Roméo et Juliette (Charles Gounod – 1867)
Version de l’Opéra national de Paris du 28 novembre 1888
Répétition générale du 12 juin et représentations du 17, 30 juin et 12 juillet 2023
Opéra Bastille

Roméo Benjamin Bernheim / Francesco Demuro (15/07)
Juliette Elsa Dreisig / Pretty Yende (15/07)
Frère Laurent Jean Teitgen
Mercutio Huw Montague Rendall / Florian Sempey (15/07)
Tybalt Maciej Kwaśnikowski
Benvolio Thomas Ricart
Comte Capulet Laurent Naouri
Pâris Sergio Villegas-Galvain
Le duc de Vérone Jérôme Boutillier
Frère Jean Antoine Foulon
Grégorio Yiorgo Ioannou
Stéphano Léa Desandre / Marina Viotti (15/07)
Gertrude Sylvie Brunet-Grupposo
Manuela So-Hee Lee
Pepita Izabella Wnorowska-Pluchart
Angelo Vincent Morell

Direction musicale Carlo Rizzi
Mise en scène Thomas Jolly (2023)
Chorégraphie Josépha Madoki
Coproduction Teatro Real de Madrid

Retransmission en direct le 26 juin 2023 sur France.tv/Culturebox, et sur France Musique le 8 juillet 2023 à 20h dans l’émission « Samedi à l’Opéra », présentée par Judith Chaine.

Fin 1864, Charles Gounod accepta de composer un ouvrage pour le Théâtre Lyrique, théâtre qui était situé à l’époque place du Châtelet et dirigé par Léon Carvalho.
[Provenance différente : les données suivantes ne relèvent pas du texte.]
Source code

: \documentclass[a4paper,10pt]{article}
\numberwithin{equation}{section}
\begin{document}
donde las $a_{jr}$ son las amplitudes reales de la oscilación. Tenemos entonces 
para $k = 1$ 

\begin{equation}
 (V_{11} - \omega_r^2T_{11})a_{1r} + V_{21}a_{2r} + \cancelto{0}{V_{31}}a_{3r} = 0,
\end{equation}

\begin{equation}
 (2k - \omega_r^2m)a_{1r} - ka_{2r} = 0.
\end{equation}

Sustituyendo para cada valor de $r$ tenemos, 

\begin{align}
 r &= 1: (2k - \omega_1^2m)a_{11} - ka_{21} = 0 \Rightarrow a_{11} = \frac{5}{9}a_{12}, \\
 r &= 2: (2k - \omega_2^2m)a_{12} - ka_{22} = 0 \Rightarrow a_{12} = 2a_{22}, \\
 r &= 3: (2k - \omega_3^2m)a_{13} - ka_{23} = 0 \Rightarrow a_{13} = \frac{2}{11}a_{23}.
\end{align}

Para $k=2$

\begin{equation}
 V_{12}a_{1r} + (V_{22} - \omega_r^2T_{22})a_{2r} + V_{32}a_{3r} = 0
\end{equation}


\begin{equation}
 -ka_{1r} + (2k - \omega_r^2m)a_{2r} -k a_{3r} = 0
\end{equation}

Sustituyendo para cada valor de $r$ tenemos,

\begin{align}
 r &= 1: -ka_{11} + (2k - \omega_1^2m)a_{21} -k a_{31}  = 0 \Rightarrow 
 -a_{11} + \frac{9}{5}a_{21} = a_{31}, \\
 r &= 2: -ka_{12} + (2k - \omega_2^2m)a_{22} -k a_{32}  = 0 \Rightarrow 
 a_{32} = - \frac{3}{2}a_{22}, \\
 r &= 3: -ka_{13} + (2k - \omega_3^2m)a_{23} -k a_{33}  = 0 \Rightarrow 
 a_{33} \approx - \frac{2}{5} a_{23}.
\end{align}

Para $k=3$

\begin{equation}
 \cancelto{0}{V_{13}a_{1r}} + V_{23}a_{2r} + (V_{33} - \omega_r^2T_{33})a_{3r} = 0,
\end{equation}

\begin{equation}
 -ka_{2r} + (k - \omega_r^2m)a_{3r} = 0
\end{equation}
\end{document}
Il acheva l’orchestration de ‘Roméo et Juliette’ en juillet 1866, et insista pour que l’ouvrage soit donné avec des dialogues parlés.
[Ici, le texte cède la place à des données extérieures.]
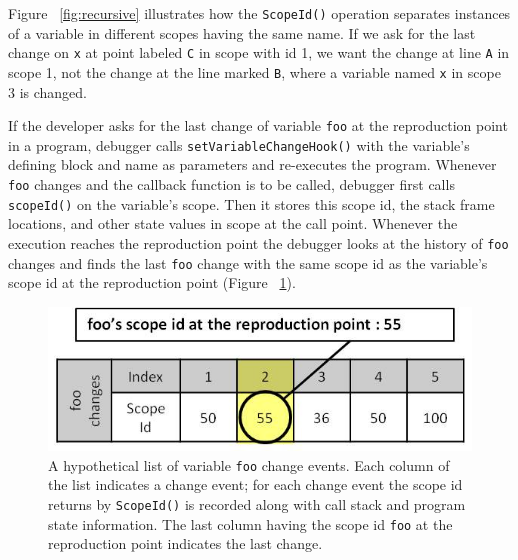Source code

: \documentclass[runningheads,a4paper]{llncs}
\begin{document}
Figure ~\ref{fig:recursive} illustrates how the \texttt{ScopeId()} operation separates instances 
of a variable in different scopes having the same name.
If we ask for the last change on \texttt{x} at point labeled \texttt{C} in scope with id 1, we want the change at line \texttt{A} in scope 1, not 
the change at the line marked \texttt{B}, where a variable named \texttt{x} in scope 3 is changed.  


If the developer asks for the last change of variable \texttt{foo} at the 
reproduction point in a program, debugger calls 
\texttt{setVariableChangeHook()} with the variable's defining
block and name as parameters and re-executes the
program. Whenever \texttt{foo} changes and the callback function is to
be called, debugger first calls \texttt{scopeId()} on the
variable's scope. Then it stores this scope id, the stack
frame locations, and other state values in scope at the call point.
Whenever the execution reaches the reproduction point the debugger
looks at the history of \texttt{foo} changes and finds the last
\texttt{foo} change with the same scope id as the variable's scope id
at the reproduction point (Figure ~\ref{fig:foo-changes2}). 

\begin{figure}[htp]
\centering 
\includegraphics[height=.12\textheight]{7-foo-changes2.jpg}
\caption{A hypothetical list of variable \texttt{foo} change events. Each column of the list indicates a change event; for each
change event the scope id returns by \texttt{ScopeId()} is recorded along with call stack and program state information. 
   The last column having the scope id \texttt{foo} at the reproduction point indicates 
  the last change.}
\label{fig:foo-changes2}
\end{figure}
\end{document}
Benjamin Bernheim (Roméo) et Elsa Dreisig (Juliette)

Benjamin Bernheim (Roméo) et Elsa Dreisig (Juliette)

La création eut lieu le 27 avril 1867, quelques semaines après l’ouverture de la Grande exposition Universelle qui marquait l’apogée de l’Empire, et elle fut d’emblée un immense succès salué par 102 représentations en 8 mois seulement.

Puis, après l’incendie du Théâtre Lyrique lors de la Commune de 1871, l’ouvrage fit son entrée à l’Opéra Comique le 20 janvier 1873 pour 291 représentations, avant qu’il n’entre au répertoire de l’Opéra de Paris le 28 novembre 1888, un peu plus d’un an après l’incendie de la seconde salle Favart, dans une version remaniée avec ballet – le principal remaniement concernant la fin du IIIe acte qui élargit la présence du Duc en compensation de plusieurs coupures légères à chaque acte -.

Jérôme Boutillier (Le duc de Vérone)

Jérôme Boutillier (Le duc de Vérone)

Depuis, le Palais Garnier lui a dédié 634 représentations, si bien qu’il fait partie des dix opéras les plus joués au sein de ce magnifique bâtiment Second Empire au cours de son premier siècle d’existence.
Mais depuis le 22 décembre 1985, ‘Roméo et Juliette’ n’est plus au répertoire de l’institution nationale.

Le retour à l’Opéra de Paris d’un des grands chefs-d’œuvre de Charles Gounod est donc un évènement historique pour la maison, d’autant plus qu’il survient au cours de la saison 2022/2023 qui a connu le retour d’un autre ouvrage français basé sur une œuvre littéraire de William Shakespeare, ‘Hamlet’ d’Ambroise Thomas, dans une mise en scène de Krzysztof Warlikowski.

Roméo et Juliette (Dreisig Bernheim Yende Demuro Rizzi Jolly) Opéra de Paris

Pour cette renaissance, c’est bien entendu la version de 1888 qui est interprétée sur scène, mais avec uniquement la reprise du dernier des 7 mouvements du ballet, la danse des Bohémiennes.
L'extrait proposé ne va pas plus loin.